Sweet, Sweet Potatoes

My older brother is the kind of person who is very regimented and maybe just a little bit obsessive about being really good at everything he does. This is most likely the reason he likes working out so much. For him, it is weightlifting that gives him a constant drive towards a desired outcome. And we all know that with workout routines come organized schedules and meal plans. 

Pretty frequently my brother comes to spend the weekend at home, and almost always there is cooking involved. I now associate his visits, strangely enough, with the aromas of chicken, rice, and sweet potatoes-the main components of his diet- wafting through the house. While I can do without the chicken, I love sweet potatoes. In fact, I am always just a little jealous when he wraps up the freshly baked sweet potatoes and takes them all for himself. Of course I can easily make them for myself, but for some reason I have often felt obligated in some way to make recipes that are more complex. I really don't know what I have had against simple cooking. 

That being said, I realize that simple cooking is wonderful. In fact I think it may be even more satisfying to create a tasty meal requiring little preparation. And when I came across these burgundy skinned potatoes with their creamy flesh, I knew I had to keep it simple as a way to honor the ingredient. 

Simply stick the potatoes in the oven to let them become more rich, and sweet, and earthy. And as they transform, create a delicious fresh, bright, slightly spicy pesto to spread on top of the warm potatoes when they pop out of the oven along with some airy, light, ricotta. It makes a perfect main course of a meal. 

Jalapeno Pecan Pesto
yields about 1 cup

1/2 cup grated Parmesan
2 cups chopped parsley
2 cloves garlic
1/4 cup chopped pecans
2/3 cup olive oil
salt and pepper
juice of half a lemon
2-3 jalapenos, seeded and chopped

1. Place the grated Parmesan in the bowl of a food processor and pulse to create a sort of Parmesan "powder”. Remove and transfer to a small bowl.
2. Place the parsley, garlic cloves, and pecans in the food processor and pulse until coarsely chopped. Pour in 1/2 cup of the olive oil and pulse until smooth. Season with salt and pepper, then pulse in the lemon juice and the jalapenos one at a time until desired heat.
3. Remove pesto from food processor and transfer to a bowl. Stir in Parmesan and, if needed, stir in remaining olive oil.

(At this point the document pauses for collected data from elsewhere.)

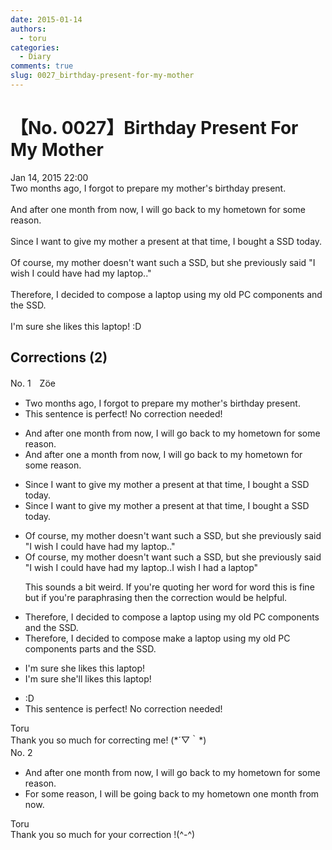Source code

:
 ```yaml
---
date: 2015-01-14
authors:
  - toru
categories:
  - Diary
comments: true
slug: 0027_birthday-present-for-my-mother
---
```


# 【No. 0027】Birthday Present For My Mother
<div class="date">Jan 14, 2015 22:00</div>
<div id="post"><div id="body_show_ori">
Two months ago, I forgot to prepare my mother's birthday present.<br/><br/>And after one month from now, I will go back to my hometown for some reason.<br/><br/>Since I want to give my mother a present at that time, I bought a SSD today.<br/><br/>Of course, my mother doesn't want such a SSD, but she previously said "I wish I could have had my laptop.."<br/><br/>Therefore, I decided to compose a laptop using my old PC components and the SSD.<br/><br/>I'm sure she likes this laptop! :D
</div></div>

<!-- more -->


## Corrections (2)
<div id="block"><div class="first_name"> No. 1　<span class="just_name">Zöe</span></div><div id="block2">
<ul class="correction_field">
<li class="incorrect">Two months ago, I forgot to prepare my mother's birthday present.</li>
<li class="corrected perfect">This sentence is perfect! No correction needed!</li>
</ul>
<ul class="correction_field">
<li class="incorrect">And after one month from now, I will go back to my hometown for some reason.</li>
<li class="corrected correct">
And <span class="sline">after one</span> <span class="f_red">a</span> month from now, I will go back to my hometown for some reason.
</li>
</ul>
<ul class="correction_field">
<li class="incorrect">Since I want to give my mother a present at that time, I bought a SSD today.</li>
<li class="corrected correct">
Since I want to give my mother a present <span class="sline">at that time</span>, I bought a SSD today.
</li>
</ul>
<ul class="correction_field">
<li class="incorrect">Of course, my mother doesn't want such a SSD, but she previously said "I wish I could have had my laptop.."</li>
<li class="corrected correct">
Of course, my mother doesn't want such a SSD, but she previously said "<span class="f_gray">I wish I could have had my laptop..</span><span class="f_blue">I wish I had a laptop</span>" 
<p class="correction_comment">This sounds a bit weird. If you're quoting her word for word this is fine but if you're paraphrasing then the correction would be helpful.</p>
</li>
</ul>
<ul class="correction_field">
<li class="incorrect">Therefore, I decided to compose a laptop using my old PC components and the SSD.</li>
<li class="corrected correct">
Therefore, I decided to <span class="sline">compose</span><span class="f_blue"> make</span> a laptop using my old PC <span class="sline">components</span><span class="f_blue"> parts</span> and the SSD.
</li>
</ul>
<ul class="correction_field">
<li class="incorrect">I'm sure she likes this laptop!</li>
<li class="corrected correct">
I'm sure she<span class="f_red">'ll</span> like<span class="sline">s</span> this laptop!
</li>
</ul>
<ul class="correction_field">
<li class="incorrect">:D</li>
<li class="corrected perfect">This sentence is perfect! No correction needed!</li>
</ul>
</div><div class="name"><span class="just_name">Toru</span><br>
Thank you so much for correcting me! (*´▽｀*)
</div>
</div>
<div id="block"><div class="first_name"> No. 2　<span class="just_name"></span></div><div id="block2">
<ul class="correction_field">
<li class="incorrect">And after one month from now, I will go back to my hometown for some reason.</li>
<li class="corrected correct">
For some reason, I will be going back to my hometown one month from now.
</li>
</ul>
</div><div class="name"><span class="just_name">Toru</span><br>
Thank you so much for your correction !(^-^)
</div>
</div>

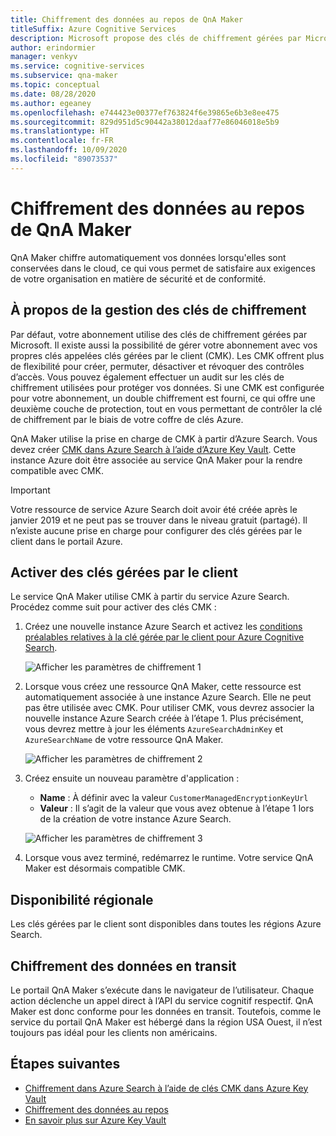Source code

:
 ```yaml
---
title: Chiffrement des données au repos de QnA Maker
titleSuffix: Azure Cognitive Services
description: Microsoft propose des clés de chiffrement gérées par Microsoft et vous permet également de gérer vos abonnements Cognitive Services à l’aide de vos propres clés, appelées clés gérées par le client (CMK). Cet article traite du chiffrement des données au repos pour QnA Maker et de l’activation et de la gestion de CMK.
author: erindormier
manager: venkyv
ms.service: cognitive-services
ms.subservice: qna-maker
ms.topic: conceptual
ms.date: 08/28/2020
ms.author: egeaney
ms.openlocfilehash: e744423e00377ef763824f6e39865e6b3e8ee475
ms.sourcegitcommit: 829d951d5c90442a38012daaf77e86046018e5b9
ms.translationtype: HT
ms.contentlocale: fr-FR
ms.lasthandoff: 10/09/2020
ms.locfileid: "89073537"
---
```

# <a name="qna-maker-encryption-of-data-at-rest"></a>Chiffrement des données au repos de QnA Maker

QnA Maker chiffre automatiquement vos données lorsqu'elles sont conservées dans le cloud, ce qui vous permet de satisfaire aux exigences de votre organisation en matière de sécurité et de conformité.

## <a name="about-encryption-key-management"></a>À propos de la gestion des clés de chiffrement

Par défaut, votre abonnement utilise des clés de chiffrement gérées par Microsoft. Il existe aussi la possibilité de gérer votre abonnement avec vos propres clés appelées clés gérées par le client (CMK). Les CMK offrent plus de flexibilité pour créer, permuter, désactiver et révoquer des contrôles d’accès. Vous pouvez également effectuer un audit sur les clés de chiffrement utilisées pour protéger vos données. Si une CMK est configurée pour votre abonnement, un double chiffrement est fourni, ce qui offre une deuxième couche de protection, tout en vous permettant de contrôler la clé de chiffrement par le biais de votre coffre de clés Azure.

QnA Maker utilise la prise en charge de CMK à partir d’Azure Search. Vous devez créer [CMK dans Azure Search à l’aide d’Azure Key Vault](https://docs.microsoft.com/azure/search/search-security-manage-encryption-keys). Cette instance Azure doit être associée au service QnA Maker pour la rendre compatible avec CMK.

> [!IMPORTANT]
> Votre ressource de service Azure Search doit avoir été créée après le janvier 2019 et ne peut pas se trouver dans le niveau gratuit (partagé). Il n’existe aucune prise en charge pour configurer des clés gérées par le client dans le portail Azure.

## <a name="enable-customer-managed-keys"></a>Activer des clés gérées par le client

Le service QnA Maker utilise CMK à partir du service Azure Search. Procédez comme suit pour activer des clés CMK :

1. Créez une nouvelle instance Azure Search et activez les [conditions préalables relatives à la clé gérée par le client pour Azure Cognitive Search](https://docs.microsoft.com/azure/search/search-security-manage-encryption-keys#prerequisites).

   ![Afficher les paramètres de chiffrement 1](../media/cognitive-services-encryption/qna-encryption-1.png)

2. Lorsque vous créez une ressource QnA Maker, cette ressource est automatiquement associée à une instance Azure Search. Elle ne peut pas être utilisée avec CMK. Pour utiliser CMK, vous devrez associer la nouvelle instance Azure Search créée à l’étape 1. Plus précisément, vous devrez mettre à jour les éléments `AzureSearchAdminKey` et `AzureSearchName` de votre ressource QnA Maker.

   ![Afficher les paramètres de chiffrement 2](../media/cognitive-services-encryption/qna-encryption-2.png)

3. Créez ensuite un nouveau paramètre d'application :
   * **Name** : À définir avec la valeur `CustomerManagedEncryptionKeyUrl`
   * **Valeur** : Il s’agit de la valeur que vous avez obtenue à l’étape 1 lors de la création de votre instance Azure Search.

   ![Afficher les paramètres de chiffrement 3](../media/cognitive-services-encryption/qna-encryption-3.png)

4. Lorsque vous avez terminé, redémarrez le runtime. Votre service QnA Maker est désormais compatible CMK.

## <a name="regional-availability"></a>Disponibilité régionale

Les clés gérées par le client sont disponibles dans toutes les régions Azure Search.

## <a name="encryption-of-data-in-transit"></a>Chiffrement des données en transit

Le portail QnA Maker s’exécute dans le navigateur de l’utilisateur. Chaque action déclenche un appel direct à l’API du service cognitif respectif. QnA Maker est donc conforme pour les données en transit.
Toutefois, comme le service du portail QnA Maker est hébergé dans la région USA Ouest, il n’est toujours pas idéal pour les clients non américains. 

## <a name="next-steps"></a>Étapes suivantes

* [Chiffrement dans Azure Search à l’aide de clés CMK dans Azure Key Vault](https://docs.microsoft.com/azure/search/search-security-manage-encryption-keys)
* [Chiffrement des données au repos](https://docs.microsoft.com/azure/security/fundamentals/encryption-atrest)
* [En savoir plus sur Azure Key Vault](https://docs.microsoft.com/azure/key-vault/key-vault-overview)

Sweet Potatoes with Pesto and Ricotta
serves 4

4 Japanese purple sweet potatoes or regular sweet potatoes
Fresh ricotta
Jalapeno pecan pesto

1. Preheat the oven to 350 degrees F. Wash the potatoes and prick them all over with a fork. Set them directly on the middle rack of the oven and roast for about an hour, rotating occasionally, until soft to the touch. (You can place a cookie sheet on the bottom rack of your oven so that the potato juices do not leak onto the bottom of your oven).
2. While the potatoes are cooking, make the pesto.
3. When the potatoes are cooled a bit, slit them down the center. Fluff up the insides with a fork, then top with a dollop of ricotta and a good amount of pesto. Enjoy!